Investors talk in front of an electronic board showing stock information at a brokerage house in Shanghai, China, Sept. 9, 2015. On Tuesday, Asian stocks headed down for a second day after a stock slump in China on Monday roiled global markets. Reuters

UPDATE: 9 P.M. EST -- Asian stocks are mixed late Tuesday morning, with Shanghai down 0.7 percent and Shenzhen off by 0.3 percent. However Singapore's STI has reversed earlier losses to rise 0.3 percent, while Japan's Nikkei 225, which opened lower, has swung between gains and losses. South Korea remains up, Australia and New Zealand down.

Original story:

Asian stocks fell for the second day in the new year, battered by weak manufacturing data and a stock slump in China, and by worsening tension between Saudi Arabia and Iran.

Japan's Nikkei 225 fell 0.4 percent, Singapore's STI dropped 1.6 percent and Australia's ASX 200 and New Zealand's NZX 50 both declined more than 1 percent. South Korea's KOSPI gained 0.2 percent.

In the U.S. Monday, the Dow Jones Industrial Average and Standard & Poor's 500 both fell more than 1.5 percent. The Nasdaq Composite dropped 2.1 percent. It was the worst first day of trading in the U.S. since 2008.

Over the weekend, Saudi Arabia executed Shiite cleric Nimr al-Nimr on terrorism charges, drawing an official protest from Iran and a demonstration that left the Saudi Embassy in Teheran in flames.
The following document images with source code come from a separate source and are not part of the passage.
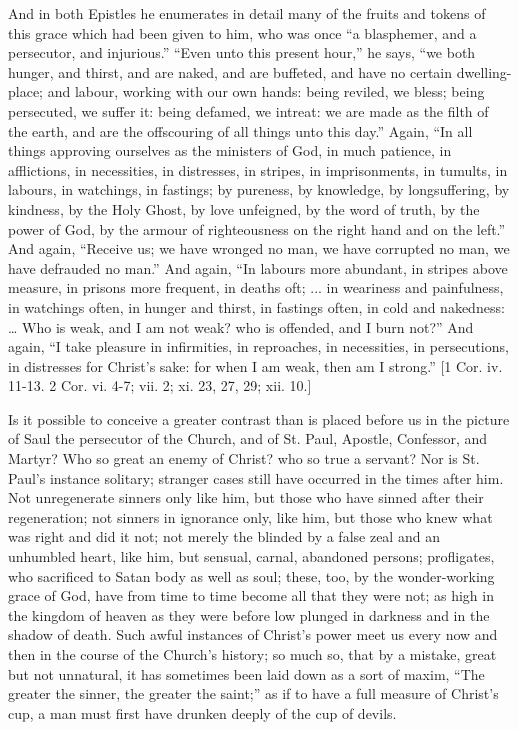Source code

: And in both Epistles he enumerates in detail many of the fruits and
tokens of this grace which had been given to him, who was once ``a
blasphemer, and a persecutor, and injurious.'' ``Even unto
this present hour,'' he says, ``we both hunger, and thirst,
and are naked, and are buffeted, and have no certain dwelling-place;
and labour, working with our own hands: being reviled, we bless; being
persecuted, we suffer it: being defamed, we intreat: we are made as
the filth of the earth, and are the offscouring of all things unto
this day.'' Again, ``In all things approving ourselves as the
ministers of God, in much patience, in afflictions, in necessities, in
distresses, in stripes, in imprisonments, in tumults, in labours, in
watchings, in fastings; by pureness, by knowledge, by longsuffering,
by kindness, by the Holy Ghost, by love unfeigned, by the word of
truth, by the power of God, by the armour of righteousness on the
right hand and on the left.'' And again, ``Receive us; we have
wronged no man, we have corrupted no man, we have defrauded no
man.'' And again, ``In labours more abundant, in stripes above
measure, in prisons more frequent, in deaths oft; ... in weariness and
painfulness, in watchings often, in hunger and thirst, in fastings
often, in cold and nakedness: … Who is weak, and I am not weak? who
is offended, and I burn not?'' And again, ``I take pleasure in
infirmities, in reproaches, in necessities, in persecutions, in
distresses for Christ's sake: for when I am weak, then am I
strong.'' [1 Cor. iv. 11-13. 2 Cor. vi. 4-7; vii. 2; xi. 23, 27,
29; xii. 10.]

Is it possible to conceive a greater contrast than is placed before
us in the picture of Saul the persecutor of the Church, and of St.
Paul, Apostle, Confessor, and Martyr? Who so great an enemy of Christ?
who so true a servant? Nor is St. Paul's instance solitary; stranger
cases still have occurred in the times after him. Not unregenerate
sinners only like him, but those who have sinned after their
regeneration; not sinners in ignorance only, like him, but those who
knew what was right and did it not; not merely the blinded by a false
zeal and an unhumbled heart, like him, but sensual, carnal, abandoned
persons; profligates, who sacrificed to Satan body as well as soul;
these, too, by the wonder-working grace of God, have from time to time
become all that they were not; as high in the kingdom of heaven as
they were before low plunged in darkness and in the shadow of death.
Such awful instances of Christ's power meet us every now and then in
the course of the Church's history; so much so, that by a mistake,
great but not unnatural, it has sometimes been laid down as a sort of
maxim, ``The greater the sinner, the greater the saint;'' as
if to have a full measure of Christ's cup, a man must first have
drunken deeply of the cup of devils.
Saudi Arabia — dominated by the Sunnis, the other main branch of Islam — then cut diplomatic ties with Iran. Oil rose as much as 3 percent on Monday, before closing lower, which some analysts attributed to the global stock slide.
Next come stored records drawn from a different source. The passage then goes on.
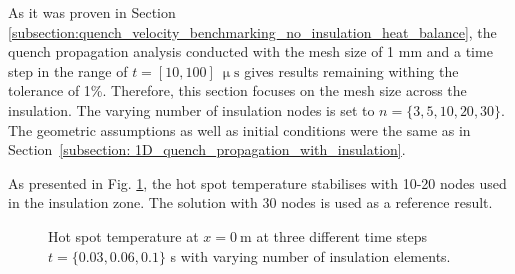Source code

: 
As it was proven in Section \ref{subsection:quench_velocity_benchmarking_no_insulation_heat_balance}, the quench propagation analysis conducted with the mesh size of 1 mm and a time step in the range of $t=[10, 100]~\upmu \text{s}$ gives results remaining withing the tolerance of 1\%. Therefore, this section focuses on the mesh size across the insulation. The varying number of insulation nodes is set to $n=\{3, 5, 10, 20, 30\}$. The geometric assumptions as well as initial conditions were the same as in Section~\ref{subsection: 1D_quench_propagation_with_insulation}. 

As presented in Fig. \ref{fig: q_vel_modelling_v_quench_hot_spot_temp_with_insulation}, the hot spot temperature stabilises with 10-20 nodes used in the insulation zone. The solution with 30 nodes is used as a reference result. 

\begin{figure}[H]
\centering
    \caption{Hot spot temperature at $x = 0~\text{m}$ at three different time steps $t=\{0.03, 0.06, 0.1\}$ s with varying number of insulation elements.}
    \label{fig: q_vel_modelling_v_quench_hot_spot_temp_with_insulation}
\end{figure}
On Monday, China's Caixin Purchasers Managers Index, which measures industrial activity at private and small enterprises, came in at 48.2 for December, a 10th straight decline and an unexpected one. Analysts had expected a reading of 49. On Jan. 1, the government already reported a fifth straigtht decline in its official PMI.
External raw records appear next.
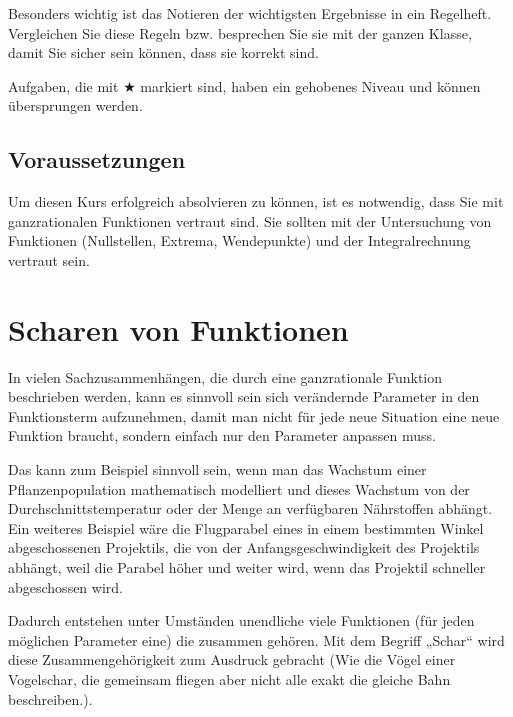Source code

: \documentclass[11pt,a4paper,twoside,fleqn]{article}
\begin{document}
Besonders wichtig ist das Notieren der wichtigsten Ergebnisse in ein
Regelheft. Vergleichen Sie diese Regeln bzw. besprechen Sie sie mit
der ganzen Klasse, damit Sie sicher sein können, dass sie korrekt
sind.

Aufgaben, die mit $\bigstar$ markiert sind, haben ein gehobenes Niveau
und können übersprungen werden.

\subsection*{Voraussetzungen}
Um diesen Kurs erfolgreich absolvieren zu können, ist es notwendig,
dass Sie mit ganzrationalen Funktionen vertraut sind. Sie sollten mit
der Untersuchung von Funktionen (Nullstellen, Extrema, Wendepunkte)
und der Integralrechnung vertraut sein. 
\tableofcontents

\section{Scharen von Funktionen}
In vielen Sachzusammenhängen, die durch eine ganzrationale Funktion
beschrieben werden, kann es sinnvoll sein sich verändernde Parameter
in den Funktionsterm aufzunehmen, damit man nicht für jede neue
Situation eine neue Funktion braucht, sondern einfach nur den
Parameter anpassen muss.

Das kann zum Beispiel sinnvoll sein, wenn man das Wachstum einer
Pflanzenpopulation mathematisch modelliert und dieses Wachstum von
der Durchschnittstemperatur oder der Menge an verfügbaren Nährstoffen
abhängt. \\
Ein weiteres Beispiel wäre die Flugparabel eines in einem bestimmten
Winkel abgeschossenen Projektils, die von der Anfangsgeschwindigkeit
des Projektils abhängt, weil die Parabel höher und weiter wird, wenn
das Projektil schneller abgeschossen wird.

Dadurch entstehen unter Umständen unendliche viele Funktionen (für
jeden möglichen Parameter eine) die zusammen gehören. Mit dem Begriff
„Schar“ wird diese Zusammengehörigkeit zum Ausdruck gebracht (Wie die
Vögel einer Vogelschar, die gemeinsam fliegen aber nicht alle exakt
die gleiche Bahn beschreiben.).
\end{document}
These data dragged down China's CSI 300 stock index, which tracks stocks traded in Shanghai and Shenzhen, by 7 percent, triggering an automatic trading suspension. Other Asian markets followed, and then Europe and the U.S.

"There was the turmoil overnight overseas that kind of set the tone," said Michael O'Rourke, chief market strategist at JonesTrading in Greenwich, Connecticut, as reported by Reuters.